Lessons Learned: Upgrading a Splunk Instance with No Downtime
Upgrading a single machine's instance of Splunk is easy. All we need to do is stop the instance, download either the .tar or the .rpm, and then either untar or yum install the package, restart Splunk, and voilà, we have an upgrade!
Updating a Splunk deployment of 30+ Splunk instances all at the same time is also easy, if you're allowed to stop all the instances at once. All we need to do is the same thing as above, either 30 times... or script it to be done 30+ times.
However, what do we do when we need to upgrade a customer who requires 24 hour uptime, but has a half-dozen heavy forwarders, a robust indexer cluster, two or more search head clusters, and management servers for each (deployment server, cluster master, and multiple deployers)?
Just kidding!
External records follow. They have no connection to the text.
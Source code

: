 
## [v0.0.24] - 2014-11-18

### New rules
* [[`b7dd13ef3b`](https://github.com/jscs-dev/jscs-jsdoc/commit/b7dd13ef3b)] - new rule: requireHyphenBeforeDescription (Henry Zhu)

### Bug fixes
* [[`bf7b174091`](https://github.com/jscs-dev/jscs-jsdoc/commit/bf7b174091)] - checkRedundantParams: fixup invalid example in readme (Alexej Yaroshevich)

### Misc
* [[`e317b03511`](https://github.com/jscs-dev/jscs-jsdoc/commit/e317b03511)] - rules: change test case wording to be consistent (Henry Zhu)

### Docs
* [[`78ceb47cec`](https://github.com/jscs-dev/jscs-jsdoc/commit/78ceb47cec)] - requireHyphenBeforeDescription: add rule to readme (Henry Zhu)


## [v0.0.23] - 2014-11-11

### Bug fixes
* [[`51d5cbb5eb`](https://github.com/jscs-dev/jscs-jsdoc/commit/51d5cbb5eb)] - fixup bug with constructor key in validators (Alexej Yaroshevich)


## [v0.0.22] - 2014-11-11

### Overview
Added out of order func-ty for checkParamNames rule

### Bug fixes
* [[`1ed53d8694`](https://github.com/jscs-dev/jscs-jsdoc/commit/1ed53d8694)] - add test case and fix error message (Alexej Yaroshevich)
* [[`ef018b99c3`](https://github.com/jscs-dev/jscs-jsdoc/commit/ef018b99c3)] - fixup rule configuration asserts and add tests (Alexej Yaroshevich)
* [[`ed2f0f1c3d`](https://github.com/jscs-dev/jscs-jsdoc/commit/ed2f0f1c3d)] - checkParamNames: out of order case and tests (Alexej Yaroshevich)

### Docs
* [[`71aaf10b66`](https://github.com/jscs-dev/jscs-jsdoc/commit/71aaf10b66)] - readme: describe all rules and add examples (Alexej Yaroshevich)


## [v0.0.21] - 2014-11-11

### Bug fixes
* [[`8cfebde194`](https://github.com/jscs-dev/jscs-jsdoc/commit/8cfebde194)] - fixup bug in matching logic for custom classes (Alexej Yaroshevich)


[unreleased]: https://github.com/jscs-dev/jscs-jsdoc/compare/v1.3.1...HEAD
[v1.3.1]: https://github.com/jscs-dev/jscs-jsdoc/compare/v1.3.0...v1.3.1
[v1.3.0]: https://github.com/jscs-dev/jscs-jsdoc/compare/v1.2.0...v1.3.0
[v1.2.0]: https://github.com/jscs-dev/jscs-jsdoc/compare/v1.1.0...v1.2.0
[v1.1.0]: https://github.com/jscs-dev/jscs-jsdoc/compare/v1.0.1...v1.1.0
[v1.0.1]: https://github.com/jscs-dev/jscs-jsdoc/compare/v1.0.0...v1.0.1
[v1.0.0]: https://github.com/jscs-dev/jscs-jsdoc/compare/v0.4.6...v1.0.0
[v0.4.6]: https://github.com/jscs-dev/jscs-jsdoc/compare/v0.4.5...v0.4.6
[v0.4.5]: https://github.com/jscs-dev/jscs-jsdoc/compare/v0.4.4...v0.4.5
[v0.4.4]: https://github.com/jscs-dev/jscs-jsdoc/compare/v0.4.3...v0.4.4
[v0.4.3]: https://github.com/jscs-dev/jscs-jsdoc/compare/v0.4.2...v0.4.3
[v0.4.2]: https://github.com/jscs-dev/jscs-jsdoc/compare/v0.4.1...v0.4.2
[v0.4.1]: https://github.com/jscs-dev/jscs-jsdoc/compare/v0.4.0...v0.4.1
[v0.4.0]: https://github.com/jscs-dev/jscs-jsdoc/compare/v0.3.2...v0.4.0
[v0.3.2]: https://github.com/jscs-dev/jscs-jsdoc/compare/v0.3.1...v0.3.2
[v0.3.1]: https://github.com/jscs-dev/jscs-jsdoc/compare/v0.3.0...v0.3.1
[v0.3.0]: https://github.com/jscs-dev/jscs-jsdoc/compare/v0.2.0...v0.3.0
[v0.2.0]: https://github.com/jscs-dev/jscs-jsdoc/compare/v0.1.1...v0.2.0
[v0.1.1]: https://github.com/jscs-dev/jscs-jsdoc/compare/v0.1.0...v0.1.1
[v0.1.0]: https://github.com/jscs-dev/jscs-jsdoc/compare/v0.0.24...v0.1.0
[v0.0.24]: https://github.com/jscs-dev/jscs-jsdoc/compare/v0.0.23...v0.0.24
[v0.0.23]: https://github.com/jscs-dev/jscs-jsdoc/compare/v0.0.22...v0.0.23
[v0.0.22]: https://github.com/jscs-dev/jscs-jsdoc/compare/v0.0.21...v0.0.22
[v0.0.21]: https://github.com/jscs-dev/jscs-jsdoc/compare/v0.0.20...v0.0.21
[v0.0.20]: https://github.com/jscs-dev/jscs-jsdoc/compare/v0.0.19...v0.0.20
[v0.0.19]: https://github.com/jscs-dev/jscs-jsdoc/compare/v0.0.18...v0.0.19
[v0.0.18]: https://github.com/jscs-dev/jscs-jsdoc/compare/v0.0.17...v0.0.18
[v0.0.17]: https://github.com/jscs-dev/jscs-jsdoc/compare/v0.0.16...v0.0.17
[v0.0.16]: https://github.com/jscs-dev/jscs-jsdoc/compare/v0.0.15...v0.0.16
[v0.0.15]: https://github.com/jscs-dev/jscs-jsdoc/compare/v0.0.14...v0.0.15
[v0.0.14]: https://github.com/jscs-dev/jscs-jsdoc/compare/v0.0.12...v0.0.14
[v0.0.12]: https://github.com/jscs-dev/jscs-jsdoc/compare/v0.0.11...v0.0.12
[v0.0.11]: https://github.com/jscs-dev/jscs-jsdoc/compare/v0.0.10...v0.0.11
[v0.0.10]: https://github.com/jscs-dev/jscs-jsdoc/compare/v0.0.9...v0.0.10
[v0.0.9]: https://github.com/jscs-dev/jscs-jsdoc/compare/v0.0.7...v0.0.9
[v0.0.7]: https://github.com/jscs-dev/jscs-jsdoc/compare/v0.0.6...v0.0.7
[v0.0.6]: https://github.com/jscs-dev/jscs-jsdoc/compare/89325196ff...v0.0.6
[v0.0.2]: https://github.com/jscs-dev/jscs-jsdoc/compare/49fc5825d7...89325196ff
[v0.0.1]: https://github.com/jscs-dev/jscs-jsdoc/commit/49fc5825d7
There's a procedure that needs to be followed exactly, but it's not very intuitive, as certain tiers need their management instance upgraded first (cluster master), others need their management instance upgraded last (deployer), and others don't care about their management server, but need to be installed in a certain order compared to the other tiers (forwarders/deployment server).
So, with a full Splunk instance that includes heavy forwarders, an indexer cluster, and one or more search head clusters, this is the order they need to be installed in:
- Cluster Master*
- Search Heads*
- Heavy Forwarders
- Deployment Server
- Universal Forwarders (optional)
What, you may ask, are the steps above that were marked with asterisks? Glad you asked! Those are the steps that don't follow our "easy" stop, upgrade, restart process we talked about in the first line above. In addition to the quirks below, you'll want to upgrade at least steps 1-4 as quickly as possible to avoid version mismatches causing any errors or warnings. Also, before performing ANY upgrade, always back-up configurations on all Splunk instances and the indexed data on the indexers.
If the environment has a standalone License Master, you're in luck! You can upgrade it at any time!
So, I lied a little bit up there, in that, upgrading the cluster master is pretty straightforward, but right after you restart the cluster master, you're going to need to put the cluster master into maintenance mode. Why would we do that? It's so the cluster master doesn't try to keep our search or replication factors while we are upgrading members of the cluster. Forgetting this step will slow things considerably in step 4, which, even when done "fast," is by far the slowest step of all that were listed above.
Alright, now we can head to the search head, and you'll need to pick a lucky search head. I tend to pick something that's numbered 3 or above, because, well, those kids, like me, rarely were picked for dodgeball. Then, go into that search head, stop it, follow the upgrade process, restart it, and then you need to make it the search head cluster captain! (Nerd's revenge!) Once that one upgraded member is made captain, all the other search heads can be upgraded using the super easy process we talked about above. Then, once all the search heads in a cluster are upgraded, the deployer can be upgraded, too. While this wasn't tough, when the process is followed, any deviations from this can break the search head cluster, forcing you to wipe them all and start the cluster from scratch, so... let's not do that instead.
Indexers (a.k.a. Search Peers)
Well, here's the step that takes the longest, but only because Splunk is working hard to make sure not to lose any of your data. Rude, right? Instead of our easy way, we're going to offline our indexers one by one, upgrade, then restart the indexer. Sounds simple, right? Well, depending on your environment, offlining an indexer can take nearly 30-60 minutes, especially if your upgrade window coincides with the nightly "let's run all the reports while users are asleep and system load is much lower" window. The toughest part about this step is ignoring the temptation to try to offline as many indexers as you have search (or replication) factor. While you CAN do that, offlining multiple indexers scales on an order of magnitude that we don't like: offlining one indexer takes 30 or so minutes in a 500GB/day environment, but offlining two indexers at the same time in that environment takes two and a half hours. Don't be like me - learn from my experience and offline only one indexer at a time!
Don't forget to take your cluster master out of maintenance mode once the entire indexer tier has been upgraded... the longer you wait, the more time it will take for the cluster to get back to a valid state.
Note: This procedure above deviates from the official Splunk Docs version of upgrading, which states the steps of: 1) enable maintenance-mode on the cluster master, 2) stop (not offline) all the search peers, 3) upgrade all the search peers, 4) restart all the search peers, and 5) disable maintenance-mode on the cluster master. While this will work to upgrade the system faster than the above process, it introduces downtime into the system and will interrupt any reports or saved searches that should have appended during the time the upgrade is being performed. If your customer and their Splunk instance cannot tolerate ANY downtime, the official process will not work for you, and you need to use the process I described above!
Last Words of Wisdom:
Remember, everything above has been written from hard-won experience, but now, when you need to upgrade a complex Splunk environment, you can avoid the many pitfalls that can result in issues like increased overall upgrade time, the loss of a search head cluster, lost reports, environment downtime, and other horrors!